Townsend made his Ireland debut against France in February 1989, eight months after the team had first captured the nation’s full attention at Euro ’88. He was part of a team that topped its’ qualifying pool for the 1990 World Cup – beating Spain along the way – and went to Italy with intentions of going deep into the tournament.

Andy Townsend and Tony Cascarino of Republic of Ireland run to celebrate with goalkeeper Packie Bonner after the penalty shoot out during 1990 World Cup at the Stadio Luigi Ferraris in Genoa, Italy. (Photo by Ray McManus/Sportsfile)
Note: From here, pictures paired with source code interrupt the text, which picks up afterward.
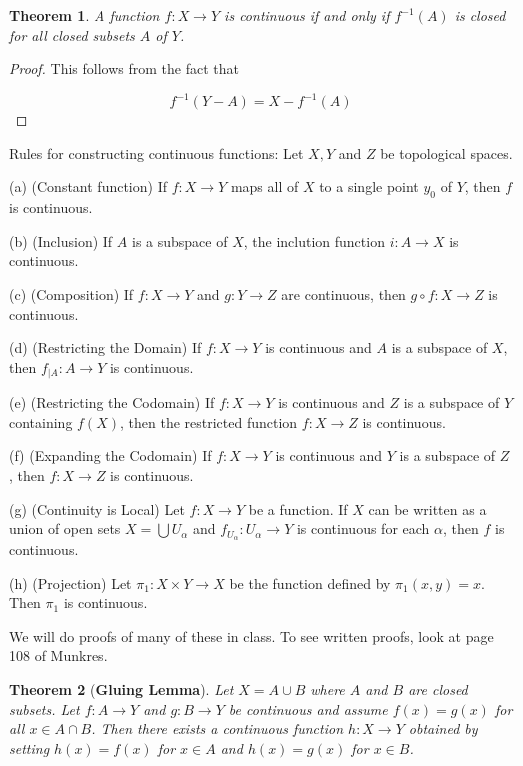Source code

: \documentclass[a4paper]{article}
\newcommand{\jump}{\vspace{0.3cm}}
\newtheorem{theorem}{Theorem}
\numberwithin{theorem}{section}
\begin{document}
\jump

\begin{theorem}
A function $f: X \rightarrow Y$ is continuous if and only if $f^{-1}(A)$ is closed for all closed subsets $A$ of $Y$.
\end{theorem}

\begin{proof}
This follows from the fact that 

$$ f^{-1}(Y-A) = X - f^{-1}(A) $$
\end{proof}

\jump

Rules for constructing continuous functions: Let $X,Y$ and $Z$ be topological spaces.  

\jump

(a) (Constant function) If $f: X \rightarrow Y$ maps all of $X$ to a single point $y_0$ of $Y$, then $f$ is continuous. 

(b) (Inclusion) If $A$ is a subspace of $X$, the inclution function $i: A \rightarrow X$ is continuous.

(c) (Composition) If $f: X \rightarrow Y$ and $g: Y \rightarrow Z$ are continuous, then $g \circ f: X \rightarrow Z$ is continuous.

(d) (Restricting the Domain) If $f: X \rightarrow Y$ is continuous and $A$ is a subspace of $X$, then $f_{|A}: A \rightarrow Y$ is continuous.

(e) (Restricting the Codomain) If $f: X \rightarrow Y$ is continuous and $Z$ is a subspace of $Y$ containing $f(X)$, then the restricted function $f: X \rightarrow Z$ is continuous.

(f) (Expanding the Codomain) If $f: X \rightarrow Y$ is continuous and $Y$ is a subspace of $Z$, then $f: X \rightarrow Z$ is continuous.

(g) (Continuity is Local) Let $f: X \rightarrow Y$ be a function. If $X$ can be written as a union of open sets $X = \bigcup U_\alpha$ and $f_{U_\alpha}: U_\alpha \rightarrow Y$ is continuous for each $\alpha$, then $f$ is continuous.

(h) (Projection) Let $\pi_1: X \times Y \rightarrow X$ be the function defined by $\pi_1(x,y) = x$. Then $\pi_1$ is continuous.

We will do proofs of many of these in class. To see written proofs, look at page 108 of Munkres.

\jump

\begin{theorem}[\textbf{Gluing Lemma}]
Let $X = A \cup B$ where $A$ and $B$ are closed subsets. Let $f:A \rightarrow Y$ and $g: B \rightarrow Y$ be continuous and assume $f(x) = g(x)$ for all $x \in A \cap B$. Then there exists a continuous function $h: X \rightarrow Y$ obtained by setting $h(x) = f(x)$ for $x \in A$ and $h(x) = g(x)$ for $x \in B$.
\end{theorem}
\end{document}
Charlton’s side drew all of their group stage games but reached the knock-out stages, where they defeated Romania in a penalty shoot-out to advance to the quarter final. There, they would face hosts Italy and a star-studded team that included Roberto Baggio, Walter Zenga, Franco Baresi and new scoring sensation Salvatore ‘Toto’ Schillaci.

The Irish players had met Pope John Paul II in the lead-up to the game, but any prayers for a sound nights’ sleep before the team’s biggest ever game went unanswered. Townsend recalls:

“Before that game, the Italians had leaked where we were staying. So we’re playing the Italians, in Rome, and we were like lambs to the slaughter. The gladiators are going to skewer us, this afternoon. They were thinking it was going to be one of them.

“So it was leaked where we were staying and all the taxi drivers in Rome were outside the hotel, driving in circles and beeping their horns the whole night long. We had started looking out the window, wondering if something was wrong until we realised. The cabbies were taking it in turns to come around and toot their horns.

“So we get a phone call around half past 10 from Jack – ‘There’s a meeting on now, downstairs’. When we get down, there’s 30 pints of Guinness on the table! The night before a World Cup quarter final.

“And it was like, ‘Come on, we’ll have a couple of these and then they can f***ing toot their horns all night long’. Have a couple of beers and you’ll sleep better. Bingo. Job done.”

The lads were all back in their rooms by midnight and sleep came a little easier to them, although the horns did not quit until the early hours.

Townsend’s story would have been all the better had Ireland emerged victorious, but it was not to be. Toto Schillaci saw to that and the 1-0 win saw Ireland depart early.

The Italians did not have it all their own way in the semi-finals, though. They faced Argentina in Naples in the last four and many of the mad ‘Gli Azzurri’ fans actually rooted for home-town hero Diego Maradona in that one.